For example, if my code depends on pandas to be used, I would run:

pixi add --pypi pandas

On the other hand, if my development workflow depends on ruff and pytest, I would run:

pixi add ruff pytest

Those two commands will give us the following modified pyproject.toml file:

# FILE: pyproject.toml
[project]
name = "pixi-cuda-environment"
version = "0.1.0"
description = "Add a short description here"
authors = [{name = "Eric Ma", email = "e************@gmail.com"}]
requires-python = ">= 3.11"
dependencies = ["pandas>=2.2.2,<2.3"] # <-- NOTE: stuff added via `pixi add --pypi` goes here!

[build-system]
requires = ["setuptools"]
build-backend = "setuptools.build_meta"

[tool.pixi.project]
channels = ["conda-forge"]
platforms = ["osx-arm64", "linux-64"] # <-- NOTE: I modified this manually to include linux-64, and you can add osx-64 if you're on an Intel Mac!

[tool.pixi.pypi-dependencies]
pixi-cuda-environment = { path = ".", editable = true } # <-- NOTE: this ensures that we never have to run `pip install -e .` ourselves!

[tool.pixi.tasks]

[tool.pixi.dependencies] # <-- NOTE: stuff added via `pixi add` goes here!
ruff = ">=0.5.5,<0.6"
pytest = ">=8.3.2,<8.4"

"Activating" an environment

Because there's no centralized conda environment, if you need to run commands within the pixi environment (which has the same structure as a conda environment), you run pixi shell rather than conda activate <env_name>.

Running pixi shell at my terminal results in something that looks like this:

 which python
python not found

❯ pixi shell
 . "/var/folders/lb/fzbrctwd2klcrwsg63vzqj0r0000gn/T/pixi_env_37v.sh"  . "/var/folders/lb/fzbrctwd2klcrwsg63vzqj0r0000gn/T/pixi_env_37v.sh"

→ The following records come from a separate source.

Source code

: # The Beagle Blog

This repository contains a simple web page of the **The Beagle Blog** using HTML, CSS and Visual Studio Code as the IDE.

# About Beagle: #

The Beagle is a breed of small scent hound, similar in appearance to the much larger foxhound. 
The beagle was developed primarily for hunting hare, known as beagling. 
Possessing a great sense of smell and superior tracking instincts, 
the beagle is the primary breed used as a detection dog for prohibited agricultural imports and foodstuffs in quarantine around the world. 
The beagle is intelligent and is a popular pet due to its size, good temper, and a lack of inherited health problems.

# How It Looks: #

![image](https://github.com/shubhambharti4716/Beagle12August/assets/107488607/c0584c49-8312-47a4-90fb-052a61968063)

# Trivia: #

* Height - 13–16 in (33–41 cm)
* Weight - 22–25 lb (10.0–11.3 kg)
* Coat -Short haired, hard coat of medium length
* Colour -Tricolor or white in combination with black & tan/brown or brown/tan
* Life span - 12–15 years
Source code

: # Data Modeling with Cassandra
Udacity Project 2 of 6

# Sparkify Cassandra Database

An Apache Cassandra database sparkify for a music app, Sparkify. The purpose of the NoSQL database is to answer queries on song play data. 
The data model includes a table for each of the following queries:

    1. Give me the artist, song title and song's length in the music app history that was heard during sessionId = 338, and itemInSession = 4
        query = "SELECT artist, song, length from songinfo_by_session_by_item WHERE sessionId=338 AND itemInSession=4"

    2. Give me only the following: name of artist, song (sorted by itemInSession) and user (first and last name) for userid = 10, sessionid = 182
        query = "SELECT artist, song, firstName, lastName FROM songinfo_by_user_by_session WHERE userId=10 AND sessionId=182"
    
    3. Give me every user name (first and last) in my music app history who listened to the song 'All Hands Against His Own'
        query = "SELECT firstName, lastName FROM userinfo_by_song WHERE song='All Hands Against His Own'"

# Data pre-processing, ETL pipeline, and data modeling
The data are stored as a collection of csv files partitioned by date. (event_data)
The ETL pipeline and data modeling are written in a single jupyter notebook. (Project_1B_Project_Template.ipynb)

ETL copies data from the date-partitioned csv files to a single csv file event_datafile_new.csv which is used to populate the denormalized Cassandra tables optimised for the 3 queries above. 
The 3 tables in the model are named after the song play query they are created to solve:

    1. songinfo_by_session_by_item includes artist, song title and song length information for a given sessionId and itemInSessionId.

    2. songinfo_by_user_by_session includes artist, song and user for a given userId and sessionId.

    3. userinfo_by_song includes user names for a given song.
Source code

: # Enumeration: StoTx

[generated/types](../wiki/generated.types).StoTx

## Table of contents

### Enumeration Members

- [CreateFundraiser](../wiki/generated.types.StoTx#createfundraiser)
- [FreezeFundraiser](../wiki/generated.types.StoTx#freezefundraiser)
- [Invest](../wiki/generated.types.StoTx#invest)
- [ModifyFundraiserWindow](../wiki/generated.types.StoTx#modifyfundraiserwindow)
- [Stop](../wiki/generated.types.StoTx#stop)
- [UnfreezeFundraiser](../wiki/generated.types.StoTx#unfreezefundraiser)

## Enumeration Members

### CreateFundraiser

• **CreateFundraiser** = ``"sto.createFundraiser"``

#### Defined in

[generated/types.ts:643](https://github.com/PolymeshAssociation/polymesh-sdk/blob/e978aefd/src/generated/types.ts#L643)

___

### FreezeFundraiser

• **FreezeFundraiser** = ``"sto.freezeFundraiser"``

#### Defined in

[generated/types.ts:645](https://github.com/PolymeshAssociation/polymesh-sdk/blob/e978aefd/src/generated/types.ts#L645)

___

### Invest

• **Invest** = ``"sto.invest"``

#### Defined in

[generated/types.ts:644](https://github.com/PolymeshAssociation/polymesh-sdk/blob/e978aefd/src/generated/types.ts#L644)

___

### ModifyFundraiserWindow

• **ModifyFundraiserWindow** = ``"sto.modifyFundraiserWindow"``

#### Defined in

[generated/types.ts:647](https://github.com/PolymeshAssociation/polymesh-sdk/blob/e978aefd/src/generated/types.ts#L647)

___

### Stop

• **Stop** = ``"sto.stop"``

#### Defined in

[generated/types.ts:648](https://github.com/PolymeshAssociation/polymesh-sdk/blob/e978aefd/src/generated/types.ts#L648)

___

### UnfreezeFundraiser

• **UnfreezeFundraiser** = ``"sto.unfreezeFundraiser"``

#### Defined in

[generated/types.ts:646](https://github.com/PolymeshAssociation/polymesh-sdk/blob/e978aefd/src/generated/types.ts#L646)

(pixi-cuda-environment) which python
/Users/ericmjl/github/incubator/pixi-cuda-environment/.pixi/envs/default/bin/python

(pixi-cuda-environment)

Notice how before running pixi shell, I couldn't execute Python natively in my terminal. After all, I went cold turkey and deleted my mambaforge installation! (There is a twist: you can use pixi to install Python globally! I address this below. Though for the sake of simplicity for now, let's assume that a global Python installation doesn't exist.) But after running pixi shell, I can -- because the /Users/ericmjl/github/incubator/pixi-cuda-environment/.pixi/envs/default/bin/python path is now set on my PATH environment variable.

Adding CUDA dependencies

At this point, NVIDIA hardware is the default hardware used by data scientists for GPU-accelerated computation. As such, I need to know how to use pixi to install GPU-enabled packages. I went to my go-to, JAX and PyTorch, to figure out how to install the GPU-enabled versions of these packages.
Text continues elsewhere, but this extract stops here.